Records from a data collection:
-*-*-
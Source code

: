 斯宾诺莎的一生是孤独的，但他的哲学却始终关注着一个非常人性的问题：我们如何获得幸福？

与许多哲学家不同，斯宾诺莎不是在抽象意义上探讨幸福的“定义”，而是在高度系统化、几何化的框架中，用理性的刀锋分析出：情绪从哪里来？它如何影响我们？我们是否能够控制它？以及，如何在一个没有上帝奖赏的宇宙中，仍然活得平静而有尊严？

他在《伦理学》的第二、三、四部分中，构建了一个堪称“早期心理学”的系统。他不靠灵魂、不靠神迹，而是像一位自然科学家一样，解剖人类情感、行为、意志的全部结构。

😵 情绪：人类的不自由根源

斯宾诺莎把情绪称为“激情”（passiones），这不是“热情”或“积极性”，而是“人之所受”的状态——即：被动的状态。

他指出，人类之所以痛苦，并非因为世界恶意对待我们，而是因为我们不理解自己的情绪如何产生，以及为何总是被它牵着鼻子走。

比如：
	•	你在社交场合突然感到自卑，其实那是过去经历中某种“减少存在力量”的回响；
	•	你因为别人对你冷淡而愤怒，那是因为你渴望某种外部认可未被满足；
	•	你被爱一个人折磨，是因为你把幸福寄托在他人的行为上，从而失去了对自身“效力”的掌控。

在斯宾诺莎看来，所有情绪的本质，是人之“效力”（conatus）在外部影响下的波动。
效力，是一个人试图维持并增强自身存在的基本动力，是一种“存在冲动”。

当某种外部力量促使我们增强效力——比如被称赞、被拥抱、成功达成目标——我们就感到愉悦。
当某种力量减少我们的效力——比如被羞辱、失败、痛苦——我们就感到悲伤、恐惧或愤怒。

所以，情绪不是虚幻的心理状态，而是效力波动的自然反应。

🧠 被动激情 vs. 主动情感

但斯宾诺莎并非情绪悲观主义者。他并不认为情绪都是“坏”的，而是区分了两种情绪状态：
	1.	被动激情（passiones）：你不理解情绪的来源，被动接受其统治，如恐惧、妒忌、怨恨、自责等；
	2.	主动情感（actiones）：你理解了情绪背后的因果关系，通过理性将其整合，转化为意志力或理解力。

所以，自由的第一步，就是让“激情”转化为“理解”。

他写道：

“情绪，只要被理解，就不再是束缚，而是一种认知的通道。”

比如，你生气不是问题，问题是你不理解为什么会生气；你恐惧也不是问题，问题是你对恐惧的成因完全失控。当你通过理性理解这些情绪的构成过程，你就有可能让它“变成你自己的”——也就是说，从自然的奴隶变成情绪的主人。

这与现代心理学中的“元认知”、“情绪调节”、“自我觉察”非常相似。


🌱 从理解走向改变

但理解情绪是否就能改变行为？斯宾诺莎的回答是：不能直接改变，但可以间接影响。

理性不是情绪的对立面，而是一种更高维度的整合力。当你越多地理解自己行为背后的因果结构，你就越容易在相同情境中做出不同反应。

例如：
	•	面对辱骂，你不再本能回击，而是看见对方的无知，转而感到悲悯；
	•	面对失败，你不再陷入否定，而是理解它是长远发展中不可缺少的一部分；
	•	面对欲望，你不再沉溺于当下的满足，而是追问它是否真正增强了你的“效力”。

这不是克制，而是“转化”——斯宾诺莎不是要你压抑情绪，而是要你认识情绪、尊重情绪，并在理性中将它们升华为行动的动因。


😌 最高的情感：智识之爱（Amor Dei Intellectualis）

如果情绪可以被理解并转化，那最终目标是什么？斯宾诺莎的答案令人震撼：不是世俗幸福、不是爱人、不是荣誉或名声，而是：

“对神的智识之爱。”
-*-*-
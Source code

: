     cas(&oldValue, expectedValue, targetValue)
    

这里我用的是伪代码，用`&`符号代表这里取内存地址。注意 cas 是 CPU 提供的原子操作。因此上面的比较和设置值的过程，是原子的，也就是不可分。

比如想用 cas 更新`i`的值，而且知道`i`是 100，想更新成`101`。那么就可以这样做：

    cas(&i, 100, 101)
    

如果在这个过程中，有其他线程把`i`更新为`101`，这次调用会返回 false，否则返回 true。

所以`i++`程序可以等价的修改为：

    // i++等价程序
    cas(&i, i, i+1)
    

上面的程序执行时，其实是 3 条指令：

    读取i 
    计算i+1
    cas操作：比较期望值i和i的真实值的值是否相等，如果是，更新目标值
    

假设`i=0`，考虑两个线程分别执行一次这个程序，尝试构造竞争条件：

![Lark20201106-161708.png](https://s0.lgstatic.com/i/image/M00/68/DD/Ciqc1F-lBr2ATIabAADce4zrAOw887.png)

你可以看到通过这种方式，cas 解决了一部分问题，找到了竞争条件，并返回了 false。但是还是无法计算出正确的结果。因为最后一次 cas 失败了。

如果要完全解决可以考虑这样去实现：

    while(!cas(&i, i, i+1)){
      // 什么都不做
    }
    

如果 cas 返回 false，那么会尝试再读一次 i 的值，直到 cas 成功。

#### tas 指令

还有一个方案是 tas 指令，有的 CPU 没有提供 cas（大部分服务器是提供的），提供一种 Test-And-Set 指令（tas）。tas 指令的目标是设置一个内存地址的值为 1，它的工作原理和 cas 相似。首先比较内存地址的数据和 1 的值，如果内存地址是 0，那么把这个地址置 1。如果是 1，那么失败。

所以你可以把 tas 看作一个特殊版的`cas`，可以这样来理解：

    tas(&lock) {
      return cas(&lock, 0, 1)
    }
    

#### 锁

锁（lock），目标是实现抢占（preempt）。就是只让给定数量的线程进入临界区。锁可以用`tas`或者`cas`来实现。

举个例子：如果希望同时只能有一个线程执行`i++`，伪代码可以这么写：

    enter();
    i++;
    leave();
-*-*-
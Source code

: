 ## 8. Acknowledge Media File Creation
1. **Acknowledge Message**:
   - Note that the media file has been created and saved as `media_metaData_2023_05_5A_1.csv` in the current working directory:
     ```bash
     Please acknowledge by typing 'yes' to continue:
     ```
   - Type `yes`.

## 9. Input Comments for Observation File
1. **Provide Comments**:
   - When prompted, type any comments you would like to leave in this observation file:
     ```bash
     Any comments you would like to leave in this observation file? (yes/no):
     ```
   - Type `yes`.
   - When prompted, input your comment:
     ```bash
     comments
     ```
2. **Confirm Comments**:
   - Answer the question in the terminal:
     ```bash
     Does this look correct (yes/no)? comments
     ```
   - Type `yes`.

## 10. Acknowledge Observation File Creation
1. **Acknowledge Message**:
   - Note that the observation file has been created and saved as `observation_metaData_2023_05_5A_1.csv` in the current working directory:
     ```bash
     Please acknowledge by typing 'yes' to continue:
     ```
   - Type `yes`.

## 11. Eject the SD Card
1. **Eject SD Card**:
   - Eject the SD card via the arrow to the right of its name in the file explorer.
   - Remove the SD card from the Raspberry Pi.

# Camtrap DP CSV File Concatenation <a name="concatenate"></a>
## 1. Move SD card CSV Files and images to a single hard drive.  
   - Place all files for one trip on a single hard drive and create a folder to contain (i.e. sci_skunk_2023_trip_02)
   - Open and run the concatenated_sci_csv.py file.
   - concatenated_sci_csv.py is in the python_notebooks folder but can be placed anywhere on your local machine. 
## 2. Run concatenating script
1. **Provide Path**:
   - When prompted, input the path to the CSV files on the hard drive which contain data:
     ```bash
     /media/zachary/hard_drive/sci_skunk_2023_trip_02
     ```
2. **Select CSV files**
-*-*-
-- Required work --
Within the data above, filter for lines containing the word "created" and copy each one.

-- Answer box --
   - Note that the media file has been created and saved as `media_metaData_2023_05_5A_1.csv` in the current working directory:
   - Note that the observation file has been created and saved as `observation_metaData_2023_05_5A_1.csv` in the current working directory:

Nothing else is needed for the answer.